- _Exercise directions_
Counting the line with "#### RPC 开发" as the last one, copy out the lines of the data exactly from the first onward.

Supplied records Start Marker

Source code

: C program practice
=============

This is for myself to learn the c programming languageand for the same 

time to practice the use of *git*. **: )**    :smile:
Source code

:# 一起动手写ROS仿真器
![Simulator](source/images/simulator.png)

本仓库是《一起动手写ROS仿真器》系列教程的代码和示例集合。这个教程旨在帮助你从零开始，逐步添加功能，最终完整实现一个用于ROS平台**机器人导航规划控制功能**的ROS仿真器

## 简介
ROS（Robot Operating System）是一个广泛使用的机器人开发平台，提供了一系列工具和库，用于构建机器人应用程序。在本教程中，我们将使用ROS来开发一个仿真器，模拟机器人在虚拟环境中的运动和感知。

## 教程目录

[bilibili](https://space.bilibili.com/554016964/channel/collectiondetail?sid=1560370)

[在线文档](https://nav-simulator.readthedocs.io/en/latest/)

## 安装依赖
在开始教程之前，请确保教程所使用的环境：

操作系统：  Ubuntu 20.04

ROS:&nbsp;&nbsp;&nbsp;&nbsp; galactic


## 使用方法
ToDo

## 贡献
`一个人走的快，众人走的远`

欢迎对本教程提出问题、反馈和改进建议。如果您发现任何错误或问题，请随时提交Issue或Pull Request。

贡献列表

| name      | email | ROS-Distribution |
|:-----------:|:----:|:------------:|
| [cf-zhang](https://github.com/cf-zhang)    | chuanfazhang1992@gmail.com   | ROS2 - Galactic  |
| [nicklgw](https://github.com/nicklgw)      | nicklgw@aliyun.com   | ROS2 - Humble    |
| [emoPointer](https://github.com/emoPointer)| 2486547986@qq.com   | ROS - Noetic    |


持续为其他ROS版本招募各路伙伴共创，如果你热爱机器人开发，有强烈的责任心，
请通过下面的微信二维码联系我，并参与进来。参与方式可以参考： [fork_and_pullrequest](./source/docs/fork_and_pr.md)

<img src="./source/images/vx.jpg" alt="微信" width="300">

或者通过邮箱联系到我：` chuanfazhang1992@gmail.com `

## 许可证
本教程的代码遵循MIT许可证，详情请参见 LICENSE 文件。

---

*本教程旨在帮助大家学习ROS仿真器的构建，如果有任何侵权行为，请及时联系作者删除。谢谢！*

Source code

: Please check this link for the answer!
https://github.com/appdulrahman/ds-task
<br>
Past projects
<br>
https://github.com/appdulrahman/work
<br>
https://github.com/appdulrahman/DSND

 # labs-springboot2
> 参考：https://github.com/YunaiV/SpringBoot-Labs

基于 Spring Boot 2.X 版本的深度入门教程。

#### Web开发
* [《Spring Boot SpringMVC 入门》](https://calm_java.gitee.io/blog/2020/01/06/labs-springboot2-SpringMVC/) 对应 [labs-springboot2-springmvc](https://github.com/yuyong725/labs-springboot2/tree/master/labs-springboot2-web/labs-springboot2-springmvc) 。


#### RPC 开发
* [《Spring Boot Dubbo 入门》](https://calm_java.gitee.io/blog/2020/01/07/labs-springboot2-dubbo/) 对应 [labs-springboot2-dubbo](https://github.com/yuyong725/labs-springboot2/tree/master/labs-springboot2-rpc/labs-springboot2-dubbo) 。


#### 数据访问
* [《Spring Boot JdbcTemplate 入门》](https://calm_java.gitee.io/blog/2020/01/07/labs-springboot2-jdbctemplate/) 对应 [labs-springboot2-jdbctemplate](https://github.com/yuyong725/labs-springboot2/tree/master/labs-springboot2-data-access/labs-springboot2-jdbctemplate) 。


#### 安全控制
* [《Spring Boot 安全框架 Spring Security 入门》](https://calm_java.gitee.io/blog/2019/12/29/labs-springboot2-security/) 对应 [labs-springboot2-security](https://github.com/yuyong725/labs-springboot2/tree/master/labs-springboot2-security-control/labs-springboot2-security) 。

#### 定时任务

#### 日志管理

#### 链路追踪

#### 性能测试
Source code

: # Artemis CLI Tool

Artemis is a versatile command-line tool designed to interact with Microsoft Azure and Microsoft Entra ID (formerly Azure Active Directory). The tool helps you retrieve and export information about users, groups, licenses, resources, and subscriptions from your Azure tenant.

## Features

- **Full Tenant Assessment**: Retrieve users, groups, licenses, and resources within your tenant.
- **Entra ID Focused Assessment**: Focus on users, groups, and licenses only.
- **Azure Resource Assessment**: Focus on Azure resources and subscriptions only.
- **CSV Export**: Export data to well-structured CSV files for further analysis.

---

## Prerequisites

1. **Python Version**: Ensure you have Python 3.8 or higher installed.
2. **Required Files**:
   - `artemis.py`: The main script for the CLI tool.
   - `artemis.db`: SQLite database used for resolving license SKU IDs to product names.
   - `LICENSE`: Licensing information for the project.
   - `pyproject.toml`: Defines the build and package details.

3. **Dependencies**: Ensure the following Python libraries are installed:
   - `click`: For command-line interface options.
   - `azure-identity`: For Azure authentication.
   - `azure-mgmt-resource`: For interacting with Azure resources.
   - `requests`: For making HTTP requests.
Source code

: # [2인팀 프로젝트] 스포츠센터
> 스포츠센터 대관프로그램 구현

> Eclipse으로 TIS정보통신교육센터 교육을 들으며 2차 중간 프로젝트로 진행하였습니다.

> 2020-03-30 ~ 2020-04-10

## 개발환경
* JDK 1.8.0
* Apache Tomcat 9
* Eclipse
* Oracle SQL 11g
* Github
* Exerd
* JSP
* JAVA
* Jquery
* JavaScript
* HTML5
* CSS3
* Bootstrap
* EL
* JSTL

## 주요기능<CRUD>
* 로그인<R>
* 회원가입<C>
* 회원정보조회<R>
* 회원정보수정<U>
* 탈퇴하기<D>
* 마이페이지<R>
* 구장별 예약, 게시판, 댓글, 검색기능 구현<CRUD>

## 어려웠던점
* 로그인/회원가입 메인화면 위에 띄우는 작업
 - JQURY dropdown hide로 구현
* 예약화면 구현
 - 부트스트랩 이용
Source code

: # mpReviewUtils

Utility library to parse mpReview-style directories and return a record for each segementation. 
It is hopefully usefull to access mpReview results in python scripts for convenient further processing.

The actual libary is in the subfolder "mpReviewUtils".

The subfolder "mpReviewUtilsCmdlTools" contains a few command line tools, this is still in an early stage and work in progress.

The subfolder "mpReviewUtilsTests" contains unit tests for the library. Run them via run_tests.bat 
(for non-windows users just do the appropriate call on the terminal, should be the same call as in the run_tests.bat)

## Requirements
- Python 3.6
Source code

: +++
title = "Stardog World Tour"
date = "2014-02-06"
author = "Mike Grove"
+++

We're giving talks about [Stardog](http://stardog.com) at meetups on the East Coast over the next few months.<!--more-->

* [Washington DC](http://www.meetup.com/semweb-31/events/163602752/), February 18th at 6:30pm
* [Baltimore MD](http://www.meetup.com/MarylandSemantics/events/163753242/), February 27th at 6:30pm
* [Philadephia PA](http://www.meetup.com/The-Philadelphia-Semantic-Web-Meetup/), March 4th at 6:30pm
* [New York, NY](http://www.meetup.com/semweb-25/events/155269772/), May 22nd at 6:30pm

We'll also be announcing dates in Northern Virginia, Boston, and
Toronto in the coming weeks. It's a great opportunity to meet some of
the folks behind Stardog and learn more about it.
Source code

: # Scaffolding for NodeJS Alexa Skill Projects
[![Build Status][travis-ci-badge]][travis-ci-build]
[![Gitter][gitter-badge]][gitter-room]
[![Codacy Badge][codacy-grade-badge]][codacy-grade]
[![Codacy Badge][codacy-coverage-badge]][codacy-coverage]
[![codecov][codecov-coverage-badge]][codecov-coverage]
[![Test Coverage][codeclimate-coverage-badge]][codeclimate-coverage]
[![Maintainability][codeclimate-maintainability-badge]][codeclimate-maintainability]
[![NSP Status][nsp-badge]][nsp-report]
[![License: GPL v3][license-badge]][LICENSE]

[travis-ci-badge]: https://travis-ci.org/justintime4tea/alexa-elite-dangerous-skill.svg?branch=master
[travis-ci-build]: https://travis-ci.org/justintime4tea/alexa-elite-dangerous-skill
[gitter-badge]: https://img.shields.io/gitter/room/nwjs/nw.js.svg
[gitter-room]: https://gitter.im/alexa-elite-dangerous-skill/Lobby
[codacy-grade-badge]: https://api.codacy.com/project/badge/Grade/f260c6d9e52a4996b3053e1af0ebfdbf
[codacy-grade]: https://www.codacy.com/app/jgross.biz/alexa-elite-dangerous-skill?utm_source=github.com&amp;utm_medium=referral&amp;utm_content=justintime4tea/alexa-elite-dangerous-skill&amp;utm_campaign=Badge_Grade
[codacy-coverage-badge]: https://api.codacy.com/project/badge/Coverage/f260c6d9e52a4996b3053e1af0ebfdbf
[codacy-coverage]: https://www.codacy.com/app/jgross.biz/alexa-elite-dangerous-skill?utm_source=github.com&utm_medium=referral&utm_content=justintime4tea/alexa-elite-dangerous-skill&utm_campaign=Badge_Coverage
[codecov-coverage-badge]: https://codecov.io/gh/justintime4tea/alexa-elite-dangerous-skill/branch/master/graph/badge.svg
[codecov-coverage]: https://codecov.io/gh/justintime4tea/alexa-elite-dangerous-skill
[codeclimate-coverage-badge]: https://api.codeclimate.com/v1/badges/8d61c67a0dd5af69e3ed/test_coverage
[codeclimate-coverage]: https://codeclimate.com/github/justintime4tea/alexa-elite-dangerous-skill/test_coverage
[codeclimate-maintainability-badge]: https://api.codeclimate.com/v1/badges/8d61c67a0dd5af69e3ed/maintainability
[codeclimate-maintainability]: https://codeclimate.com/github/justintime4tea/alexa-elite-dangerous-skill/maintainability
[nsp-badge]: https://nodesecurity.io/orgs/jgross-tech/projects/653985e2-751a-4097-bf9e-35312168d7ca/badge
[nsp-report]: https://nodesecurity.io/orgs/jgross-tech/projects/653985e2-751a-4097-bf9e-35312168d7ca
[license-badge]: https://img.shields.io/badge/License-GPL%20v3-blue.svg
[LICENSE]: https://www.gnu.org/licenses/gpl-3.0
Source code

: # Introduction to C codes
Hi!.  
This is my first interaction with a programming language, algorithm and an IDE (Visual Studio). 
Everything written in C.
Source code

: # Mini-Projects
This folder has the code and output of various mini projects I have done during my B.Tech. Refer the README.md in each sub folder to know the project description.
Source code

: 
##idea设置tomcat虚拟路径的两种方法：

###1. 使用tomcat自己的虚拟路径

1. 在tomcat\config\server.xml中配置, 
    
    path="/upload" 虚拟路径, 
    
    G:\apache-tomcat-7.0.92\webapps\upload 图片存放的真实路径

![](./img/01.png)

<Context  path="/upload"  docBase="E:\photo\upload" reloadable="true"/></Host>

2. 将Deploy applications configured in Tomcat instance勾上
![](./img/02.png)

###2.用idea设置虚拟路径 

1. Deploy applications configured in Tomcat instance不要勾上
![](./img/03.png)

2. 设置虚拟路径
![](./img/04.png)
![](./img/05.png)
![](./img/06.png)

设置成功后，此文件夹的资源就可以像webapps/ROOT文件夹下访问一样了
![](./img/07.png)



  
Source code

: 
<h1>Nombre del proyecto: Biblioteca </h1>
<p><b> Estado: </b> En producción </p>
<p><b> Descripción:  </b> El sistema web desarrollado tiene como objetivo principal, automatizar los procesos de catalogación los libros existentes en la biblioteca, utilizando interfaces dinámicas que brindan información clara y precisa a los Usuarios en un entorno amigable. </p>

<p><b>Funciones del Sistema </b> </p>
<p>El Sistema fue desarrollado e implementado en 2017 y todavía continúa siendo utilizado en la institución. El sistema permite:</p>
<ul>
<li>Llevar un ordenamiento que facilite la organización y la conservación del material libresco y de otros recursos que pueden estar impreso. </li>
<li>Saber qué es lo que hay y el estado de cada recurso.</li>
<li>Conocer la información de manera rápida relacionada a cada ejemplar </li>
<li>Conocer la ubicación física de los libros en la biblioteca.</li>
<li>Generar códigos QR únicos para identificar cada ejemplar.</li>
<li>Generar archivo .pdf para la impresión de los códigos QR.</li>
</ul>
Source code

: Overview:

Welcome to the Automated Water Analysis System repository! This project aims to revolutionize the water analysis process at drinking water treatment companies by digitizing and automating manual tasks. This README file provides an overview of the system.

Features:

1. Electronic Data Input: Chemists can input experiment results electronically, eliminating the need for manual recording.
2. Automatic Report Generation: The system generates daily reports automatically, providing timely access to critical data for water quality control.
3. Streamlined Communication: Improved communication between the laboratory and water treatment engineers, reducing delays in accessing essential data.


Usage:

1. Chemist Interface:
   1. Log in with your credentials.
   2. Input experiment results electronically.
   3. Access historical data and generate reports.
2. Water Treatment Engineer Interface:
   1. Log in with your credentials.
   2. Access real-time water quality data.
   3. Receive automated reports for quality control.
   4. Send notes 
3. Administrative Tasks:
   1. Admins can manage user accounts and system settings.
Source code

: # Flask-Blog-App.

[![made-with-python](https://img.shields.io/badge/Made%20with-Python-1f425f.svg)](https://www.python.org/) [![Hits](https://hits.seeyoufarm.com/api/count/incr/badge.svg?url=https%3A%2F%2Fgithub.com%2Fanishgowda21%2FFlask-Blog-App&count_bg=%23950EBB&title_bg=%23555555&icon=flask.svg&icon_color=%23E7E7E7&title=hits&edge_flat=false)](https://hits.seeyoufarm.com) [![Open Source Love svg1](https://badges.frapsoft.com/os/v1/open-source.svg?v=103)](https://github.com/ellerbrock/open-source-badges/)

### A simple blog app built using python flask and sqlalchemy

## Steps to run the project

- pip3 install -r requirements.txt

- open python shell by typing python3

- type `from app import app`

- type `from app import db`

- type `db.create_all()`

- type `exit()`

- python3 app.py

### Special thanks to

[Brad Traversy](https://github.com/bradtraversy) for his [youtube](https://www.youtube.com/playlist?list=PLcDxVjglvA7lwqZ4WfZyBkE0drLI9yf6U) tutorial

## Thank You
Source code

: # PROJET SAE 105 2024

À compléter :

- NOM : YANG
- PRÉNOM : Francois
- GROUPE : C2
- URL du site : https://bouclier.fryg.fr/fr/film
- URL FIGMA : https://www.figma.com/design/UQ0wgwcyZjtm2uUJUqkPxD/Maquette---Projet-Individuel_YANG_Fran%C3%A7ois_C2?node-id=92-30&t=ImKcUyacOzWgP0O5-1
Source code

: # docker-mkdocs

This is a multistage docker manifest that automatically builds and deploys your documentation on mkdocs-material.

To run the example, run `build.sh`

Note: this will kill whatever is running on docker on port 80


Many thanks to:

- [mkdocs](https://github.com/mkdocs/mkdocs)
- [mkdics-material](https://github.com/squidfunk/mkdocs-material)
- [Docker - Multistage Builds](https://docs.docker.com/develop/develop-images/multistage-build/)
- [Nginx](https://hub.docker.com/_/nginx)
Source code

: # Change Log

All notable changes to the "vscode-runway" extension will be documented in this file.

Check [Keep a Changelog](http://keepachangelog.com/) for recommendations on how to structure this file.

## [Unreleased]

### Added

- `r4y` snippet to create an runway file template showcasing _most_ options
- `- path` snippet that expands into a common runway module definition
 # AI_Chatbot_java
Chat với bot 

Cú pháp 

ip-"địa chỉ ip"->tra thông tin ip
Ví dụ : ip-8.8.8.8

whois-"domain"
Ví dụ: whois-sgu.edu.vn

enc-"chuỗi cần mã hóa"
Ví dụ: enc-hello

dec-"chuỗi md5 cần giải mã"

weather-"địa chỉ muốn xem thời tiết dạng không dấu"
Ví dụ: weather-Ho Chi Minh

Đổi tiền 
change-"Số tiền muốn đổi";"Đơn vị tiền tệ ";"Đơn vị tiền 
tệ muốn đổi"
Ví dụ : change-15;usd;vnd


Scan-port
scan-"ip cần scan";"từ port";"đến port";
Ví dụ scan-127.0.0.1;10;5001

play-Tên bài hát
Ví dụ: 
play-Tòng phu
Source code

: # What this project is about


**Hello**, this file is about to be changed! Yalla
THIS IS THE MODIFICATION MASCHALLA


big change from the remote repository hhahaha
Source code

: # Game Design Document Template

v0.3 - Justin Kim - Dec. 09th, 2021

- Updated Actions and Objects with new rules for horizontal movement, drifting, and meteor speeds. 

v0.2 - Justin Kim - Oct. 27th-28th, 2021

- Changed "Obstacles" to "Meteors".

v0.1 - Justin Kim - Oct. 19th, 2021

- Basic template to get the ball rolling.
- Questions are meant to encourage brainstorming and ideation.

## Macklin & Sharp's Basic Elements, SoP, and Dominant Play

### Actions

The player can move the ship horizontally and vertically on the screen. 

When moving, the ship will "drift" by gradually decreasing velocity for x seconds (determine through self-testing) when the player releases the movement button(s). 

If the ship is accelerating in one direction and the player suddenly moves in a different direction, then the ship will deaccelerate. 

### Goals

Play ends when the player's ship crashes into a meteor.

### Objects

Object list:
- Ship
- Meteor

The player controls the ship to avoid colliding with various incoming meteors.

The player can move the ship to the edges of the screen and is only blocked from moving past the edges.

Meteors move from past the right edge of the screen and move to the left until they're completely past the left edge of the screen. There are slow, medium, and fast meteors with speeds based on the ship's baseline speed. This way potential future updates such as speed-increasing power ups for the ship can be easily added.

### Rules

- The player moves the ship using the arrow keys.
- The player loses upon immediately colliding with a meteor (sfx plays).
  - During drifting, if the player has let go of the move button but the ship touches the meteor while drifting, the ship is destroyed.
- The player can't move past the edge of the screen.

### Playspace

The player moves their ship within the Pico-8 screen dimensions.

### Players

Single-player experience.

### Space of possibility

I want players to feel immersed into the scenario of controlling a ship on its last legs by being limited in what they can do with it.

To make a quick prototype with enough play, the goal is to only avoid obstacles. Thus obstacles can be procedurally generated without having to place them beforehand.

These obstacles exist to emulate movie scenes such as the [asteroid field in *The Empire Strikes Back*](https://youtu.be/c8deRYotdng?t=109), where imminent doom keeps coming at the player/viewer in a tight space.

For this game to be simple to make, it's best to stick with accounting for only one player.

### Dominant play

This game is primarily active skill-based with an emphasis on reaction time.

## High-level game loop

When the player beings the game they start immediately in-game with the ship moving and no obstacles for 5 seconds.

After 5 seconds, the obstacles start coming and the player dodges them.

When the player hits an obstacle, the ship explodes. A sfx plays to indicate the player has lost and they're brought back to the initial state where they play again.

Supplied records End Marker

- _Response to this exercise_
Source code

: C program practice
=============

This is for myself to learn the c programming languageand for the same 

time to practice the use of *git*. **: )**    :smile:
Source code

:# 一起动手写ROS仿真器
![Simulator](source/images/simulator.png)

本仓库是《一起动手写ROS仿真器》系列教程的代码和示例集合。这个教程旨在帮助你从零开始，逐步添加功能，最终完整实现一个用于ROS平台**机器人导航规划控制功能**的ROS仿真器

## 简介
ROS（Robot Operating System）是一个广泛使用的机器人开发平台，提供了一系列工具和库，用于构建机器人应用程序。在本教程中，我们将使用ROS来开发一个仿真器，模拟机器人在虚拟环境中的运动和感知。

## 教程目录

[bilibili](https://space.bilibili.com/554016964/channel/collectiondetail?sid=1560370)

[在线文档](https://nav-simulator.readthedocs.io/en/latest/)

## 安装依赖
在开始教程之前，请确保教程所使用的环境：

操作系统：  Ubuntu 20.04

ROS:&nbsp;&nbsp;&nbsp;&nbsp; galactic


## 使用方法
ToDo

## 贡献
`一个人走的快，众人走的远`

欢迎对本教程提出问题、反馈和改进建议。如果您发现任何错误或问题，请随时提交Issue或Pull Request。

贡献列表

| name      | email | ROS-Distribution |
|:-----------:|:----:|:------------:|
| [cf-zhang](https://github.com/cf-zhang)    | chuanfazhang1992@gmail.com   | ROS2 - Galactic  |
| [nicklgw](https://github.com/nicklgw)      | nicklgw@aliyun.com   | ROS2 - Humble    |
| [emoPointer](https://github.com/emoPointer)| 2486547986@qq.com   | ROS - Noetic    |


持续为其他ROS版本招募各路伙伴共创，如果你热爱机器人开发，有强烈的责任心，
请通过下面的微信二维码联系我，并参与进来。参与方式可以参考： [fork_and_pullrequest](./source/docs/fork_and_pr.md)

<img src="./source/images/vx.jpg" alt="微信" width="300">

或者通过邮箱联系到我：` chuanfazhang1992@gmail.com `

## 许可证
本教程的代码遵循MIT许可证，详情请参见 LICENSE 文件。

---

*本教程旨在帮助大家学习ROS仿真器的构建，如果有任何侵权行为，请及时联系作者删除。谢谢！*

Source code

: Please check this link for the answer!
https://github.com/appdulrahman/ds-task
<br>
Past projects
<br>
https://github.com/appdulrahman/work
<br>
https://github.com/appdulrahman/DSND

 # labs-springboot2
> 参考：https://github.com/YunaiV/SpringBoot-Labs

基于 Spring Boot 2.X 版本的深度入门教程。

#### Web开发
* [《Spring Boot SpringMVC 入门》](https://calm_java.gitee.io/blog/2020/01/06/labs-springboot2-SpringMVC/) 对应 [labs-springboot2-springmvc](https://github.com/yuyong725/labs-springboot2/tree/master/labs-springboot2-web/labs-springboot2-springmvc) 。


#### RPC 开发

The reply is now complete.